RECORD EXCERPTS –
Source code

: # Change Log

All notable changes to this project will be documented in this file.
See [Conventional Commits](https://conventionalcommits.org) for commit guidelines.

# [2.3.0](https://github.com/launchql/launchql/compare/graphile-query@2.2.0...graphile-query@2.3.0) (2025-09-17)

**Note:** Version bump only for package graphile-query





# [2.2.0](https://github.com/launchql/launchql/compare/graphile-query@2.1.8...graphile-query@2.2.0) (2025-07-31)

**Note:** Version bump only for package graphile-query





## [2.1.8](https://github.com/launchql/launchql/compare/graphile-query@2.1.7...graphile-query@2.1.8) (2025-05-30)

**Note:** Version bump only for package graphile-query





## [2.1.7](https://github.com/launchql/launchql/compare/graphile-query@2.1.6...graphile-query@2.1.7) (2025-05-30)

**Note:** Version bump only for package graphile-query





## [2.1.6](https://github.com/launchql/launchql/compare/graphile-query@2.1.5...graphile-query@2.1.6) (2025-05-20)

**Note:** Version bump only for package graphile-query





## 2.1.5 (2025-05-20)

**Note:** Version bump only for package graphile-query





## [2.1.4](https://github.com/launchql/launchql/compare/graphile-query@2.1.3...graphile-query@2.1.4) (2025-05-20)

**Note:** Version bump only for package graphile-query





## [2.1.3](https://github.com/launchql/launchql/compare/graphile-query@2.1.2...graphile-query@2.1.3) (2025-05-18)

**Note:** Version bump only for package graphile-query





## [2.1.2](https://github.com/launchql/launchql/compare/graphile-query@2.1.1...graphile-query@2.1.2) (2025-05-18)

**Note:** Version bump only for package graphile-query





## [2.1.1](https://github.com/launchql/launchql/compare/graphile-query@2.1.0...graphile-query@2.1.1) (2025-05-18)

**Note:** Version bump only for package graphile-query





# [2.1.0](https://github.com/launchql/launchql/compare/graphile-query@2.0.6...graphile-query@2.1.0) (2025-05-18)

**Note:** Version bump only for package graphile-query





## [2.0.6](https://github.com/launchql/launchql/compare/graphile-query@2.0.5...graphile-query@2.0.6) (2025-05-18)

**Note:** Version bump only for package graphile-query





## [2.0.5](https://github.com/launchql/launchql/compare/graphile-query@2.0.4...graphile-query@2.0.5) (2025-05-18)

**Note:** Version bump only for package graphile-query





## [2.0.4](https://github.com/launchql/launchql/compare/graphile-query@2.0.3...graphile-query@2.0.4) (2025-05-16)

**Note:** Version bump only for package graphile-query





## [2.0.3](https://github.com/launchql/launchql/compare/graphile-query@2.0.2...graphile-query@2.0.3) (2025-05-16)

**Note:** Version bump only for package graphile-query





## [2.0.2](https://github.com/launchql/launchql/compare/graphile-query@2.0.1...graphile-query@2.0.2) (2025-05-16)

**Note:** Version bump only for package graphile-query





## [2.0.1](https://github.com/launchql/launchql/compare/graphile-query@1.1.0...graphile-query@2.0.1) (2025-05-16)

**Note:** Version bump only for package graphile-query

TASK STATEMENT – Give back the entire listing exactly as it was written.

SOLVED EXERCISE –
Source code

: # Change Log

All notable changes to this project will be documented in this file.
See [Conventional Commits](https://conventionalcommits.org) for commit guidelines.

# [2.3.0](https://github.com/launchql/launchql/compare/graphile-query@2.2.0...graphile-query@2.3.0) (2025-09-17)

**Note:** Version bump only for package graphile-query





# [2.2.0](https://github.com/launchql/launchql/compare/graphile-query@2.1.8...graphile-query@2.2.0) (2025-07-31)

**Note:** Version bump only for package graphile-query





## [2.1.8](https://github.com/launchql/launchql/compare/graphile-query@2.1.7...graphile-query@2.1.8) (2025-05-30)

**Note:** Version bump only for package graphile-query





## [2.1.7](https://github.com/launchql/launchql/compare/graphile-query@2.1.6...graphile-query@2.1.7) (2025-05-30)

**Note:** Version bump only for package graphile-query





## [2.1.6](https://github.com/launchql/launchql/compare/graphile-query@2.1.5...graphile-query@2.1.6) (2025-05-20)

**Note:** Version bump only for package graphile-query





## 2.1.5 (2025-05-20)

**Note:** Version bump only for package graphile-query





## [2.1.4](https://github.com/launchql/launchql/compare/graphile-query@2.1.3...graphile-query@2.1.4) (2025-05-20)

**Note:** Version bump only for package graphile-query





## [2.1.3](https://github.com/launchql/launchql/compare/graphile-query@2.1.2...graphile-query@2.1.3) (2025-05-18)

**Note:** Version bump only for package graphile-query





## [2.1.2](https://github.com/launchql/launchql/compare/graphile-query@2.1.1...graphile-query@2.1.2) (2025-05-18)

**Note:** Version bump only for package graphile-query





## [2.1.1](https://github.com/launchql/launchql/compare/graphile-query@2.1.0...graphile-query@2.1.1) (2025-05-18)

**Note:** Version bump only for package graphile-query





# [2.1.0](https://github.com/launchql/launchql/compare/graphile-query@2.0.6...graphile-query@2.1.0) (2025-05-18)

**Note:** Version bump only for package graphile-query





## [2.0.6](https://github.com/launchql/launchql/compare/graphile-query@2.0.5...graphile-query@2.0.6) (2025-05-18)

**Note:** Version bump only for package graphile-query





## [2.0.5](https://github.com/launchql/launchql/compare/graphile-query@2.0.4...graphile-query@2.0.5) (2025-05-18)

**Note:** Version bump only for package graphile-query





## [2.0.4](https://github.com/launchql/launchql/compare/graphile-query@2.0.3...graphile-query@2.0.4) (2025-05-16)

**Note:** Version bump only for package graphile-query





## [2.0.3](https://github.com/launchql/launchql/compare/graphile-query@2.0.2...graphile-query@2.0.3) (2025-05-16)

**Note:** Version bump only for package graphile-query





## [2.0.2](https://github.com/launchql/launchql/compare/graphile-query@2.0.1...graphile-query@2.0.2) (2025-05-16)

**Note:** Version bump only for package graphile-query





## [2.0.1](https://github.com/launchql/launchql/compare/graphile-query@1.1.0...graphile-query@2.0.1) (2025-05-16)

**Note:** Version bump only for package graphile-query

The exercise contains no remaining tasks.